I couldn't have said it better myself.

Tuesday, October 16, 2007

Hi! How've you been?


I've been hesitant to post here lately, mainly because I've been too busy for the past two months promoting the book (which is, of course, available for purchase using the handy little Amazon link to the right, hardy har har). And I certainly don't want to let anyone down, but I have to say, if blogging paid the bills, I'd probably do it a lot more. Writing this blog has indeed given me so much, but the truth is that for the past year or so, the book advance and some overdue settlement money from a long-ago accident are what's helped me get by, with some supplemented income from driving a cab. Call me selfish, but this is the way it is. I live in New York, for fuck's sake.

Still, I've been extremely lucky. For the past two months, I've been doing non-stop interviews to get the word out about my book. I was really happy that people were so interested, but it was weird and exhausting running around like that, answering the same questions over and over and over. Eventually, I got used to it. Plus, it was easier than driving a taxi! In fact, it wasn't totally unlike those long shifts when every single passenger that got in my backseat quizzed the shit out of me with the same exact list of questions ("How'd you get into this? Where'd you grow up? How old are you? What's it like to drive a taxi? What's next?").
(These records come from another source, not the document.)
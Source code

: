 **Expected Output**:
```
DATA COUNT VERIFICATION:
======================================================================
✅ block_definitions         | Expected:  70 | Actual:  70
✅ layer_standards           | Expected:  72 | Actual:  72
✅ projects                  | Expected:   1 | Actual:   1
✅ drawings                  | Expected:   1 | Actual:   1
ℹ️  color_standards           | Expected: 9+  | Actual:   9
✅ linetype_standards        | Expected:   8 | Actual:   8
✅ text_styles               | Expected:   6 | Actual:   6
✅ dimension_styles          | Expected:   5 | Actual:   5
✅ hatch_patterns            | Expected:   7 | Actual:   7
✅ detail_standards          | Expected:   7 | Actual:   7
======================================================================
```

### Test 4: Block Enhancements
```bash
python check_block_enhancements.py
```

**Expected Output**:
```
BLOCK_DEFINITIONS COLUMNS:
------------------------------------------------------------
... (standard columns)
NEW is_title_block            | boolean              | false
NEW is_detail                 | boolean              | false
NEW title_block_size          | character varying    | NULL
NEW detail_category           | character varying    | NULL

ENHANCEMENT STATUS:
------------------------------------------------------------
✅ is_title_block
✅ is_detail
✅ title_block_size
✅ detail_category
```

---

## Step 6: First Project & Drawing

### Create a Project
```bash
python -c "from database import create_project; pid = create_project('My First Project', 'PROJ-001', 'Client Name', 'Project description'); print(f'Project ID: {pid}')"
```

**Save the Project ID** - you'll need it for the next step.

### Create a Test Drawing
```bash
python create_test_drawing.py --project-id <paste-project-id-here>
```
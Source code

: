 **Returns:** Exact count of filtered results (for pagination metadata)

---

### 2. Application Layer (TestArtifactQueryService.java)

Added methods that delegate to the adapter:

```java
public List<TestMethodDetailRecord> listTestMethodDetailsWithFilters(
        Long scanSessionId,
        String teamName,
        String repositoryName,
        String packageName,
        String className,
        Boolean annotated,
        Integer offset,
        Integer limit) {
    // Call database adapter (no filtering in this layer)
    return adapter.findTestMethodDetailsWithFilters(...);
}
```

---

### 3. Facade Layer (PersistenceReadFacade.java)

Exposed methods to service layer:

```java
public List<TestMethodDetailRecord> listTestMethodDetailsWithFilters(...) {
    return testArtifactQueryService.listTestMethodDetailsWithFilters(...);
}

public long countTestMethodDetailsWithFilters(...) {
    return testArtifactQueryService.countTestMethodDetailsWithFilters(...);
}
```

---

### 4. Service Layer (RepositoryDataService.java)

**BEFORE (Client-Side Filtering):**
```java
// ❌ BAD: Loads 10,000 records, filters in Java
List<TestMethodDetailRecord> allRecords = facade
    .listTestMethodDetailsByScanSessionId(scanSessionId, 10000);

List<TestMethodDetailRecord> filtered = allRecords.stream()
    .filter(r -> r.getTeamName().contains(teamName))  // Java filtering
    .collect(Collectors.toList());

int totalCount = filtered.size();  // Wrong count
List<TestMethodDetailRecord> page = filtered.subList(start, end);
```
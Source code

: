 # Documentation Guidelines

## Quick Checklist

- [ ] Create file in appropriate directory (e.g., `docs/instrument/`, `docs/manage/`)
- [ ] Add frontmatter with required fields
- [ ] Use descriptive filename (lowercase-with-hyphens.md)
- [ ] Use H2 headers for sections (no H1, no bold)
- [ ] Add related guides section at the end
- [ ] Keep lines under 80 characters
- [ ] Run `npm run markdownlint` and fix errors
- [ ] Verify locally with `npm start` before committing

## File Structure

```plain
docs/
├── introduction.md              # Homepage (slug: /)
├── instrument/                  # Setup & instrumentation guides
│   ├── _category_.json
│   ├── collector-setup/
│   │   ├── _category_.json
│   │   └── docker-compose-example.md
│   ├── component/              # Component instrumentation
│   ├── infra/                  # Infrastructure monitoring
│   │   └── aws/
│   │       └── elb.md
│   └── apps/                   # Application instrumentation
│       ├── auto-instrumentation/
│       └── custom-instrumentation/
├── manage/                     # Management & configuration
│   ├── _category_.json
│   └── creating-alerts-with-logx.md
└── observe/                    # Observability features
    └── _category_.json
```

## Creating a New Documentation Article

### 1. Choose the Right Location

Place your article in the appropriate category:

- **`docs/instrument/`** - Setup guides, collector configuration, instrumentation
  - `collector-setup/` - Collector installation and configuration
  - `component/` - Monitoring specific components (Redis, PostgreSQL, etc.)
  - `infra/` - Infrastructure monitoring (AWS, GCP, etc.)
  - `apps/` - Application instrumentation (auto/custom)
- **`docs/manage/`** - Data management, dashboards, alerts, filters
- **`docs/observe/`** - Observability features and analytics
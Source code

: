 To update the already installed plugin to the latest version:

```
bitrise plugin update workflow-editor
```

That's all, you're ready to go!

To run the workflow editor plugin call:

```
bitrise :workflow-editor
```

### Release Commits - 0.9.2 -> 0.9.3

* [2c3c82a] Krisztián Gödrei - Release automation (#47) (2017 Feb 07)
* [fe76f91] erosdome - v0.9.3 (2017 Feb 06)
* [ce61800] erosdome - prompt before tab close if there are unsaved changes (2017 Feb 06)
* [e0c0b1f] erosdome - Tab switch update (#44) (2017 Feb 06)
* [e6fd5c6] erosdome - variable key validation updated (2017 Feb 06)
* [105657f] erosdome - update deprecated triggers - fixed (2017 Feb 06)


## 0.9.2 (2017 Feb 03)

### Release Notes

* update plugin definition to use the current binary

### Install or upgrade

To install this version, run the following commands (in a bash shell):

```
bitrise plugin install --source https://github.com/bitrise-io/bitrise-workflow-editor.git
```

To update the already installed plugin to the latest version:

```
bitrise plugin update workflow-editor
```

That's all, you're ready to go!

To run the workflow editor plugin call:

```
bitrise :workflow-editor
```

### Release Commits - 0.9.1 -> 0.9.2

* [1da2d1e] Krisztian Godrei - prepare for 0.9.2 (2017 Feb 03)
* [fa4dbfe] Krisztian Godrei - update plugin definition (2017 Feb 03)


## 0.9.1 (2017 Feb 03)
What's funny is that I was being asked about driving a taxi so much that I had no time to actually drive a taxi. The side-effect of all this, however, was that after a little while, I needed a little break from thinking about, talking about, and -- yes -- writing about the damn taxi business. Which is another part of why I neglected this blog so badly.

Of course, I still find the job fascinating, and I find myself always coming back to it, no matter how hard I might try to get away. In fact, I just finished reading a great book about the history of the taxi industry in New York. I highly recommend it -- it's called "Taxi! A Social History of the New York City Cabdriver" by Graham Russell Gao Hodges. It really put me in my place, in a good way.

But, despite my obvious addiction to all things taxi, I'm finally working up the nerve to move on to other things. This whole thing, driving a cab in New York, started in the spirit of seeking out adventure. There was no intention to start a blog or write a book or do a hundred interviews and somehow become the spokesperson for an industry I only entered three years ago. And there was never any intention to make a career out of it and do it forever. I want to hang on to that original mindset for the next thing I do and not worry about all the other stuff, because then it feels like a trap.

Of course, I'm still working on deciding exactly what my next step will be, but I'm so excited by the idea of embarking on a brand new adventure. I've got a few ideas that I'm kicking around, but I'm not ready to talk about anything just yet.

And lastly, I haven't totally quit driving a cab. I don't think I ever will, to be perfectly honest. Now that the journalists are bored of me, I can pull a normal shift again if I need the cash. Which will be soon. And then there will be something to blog about.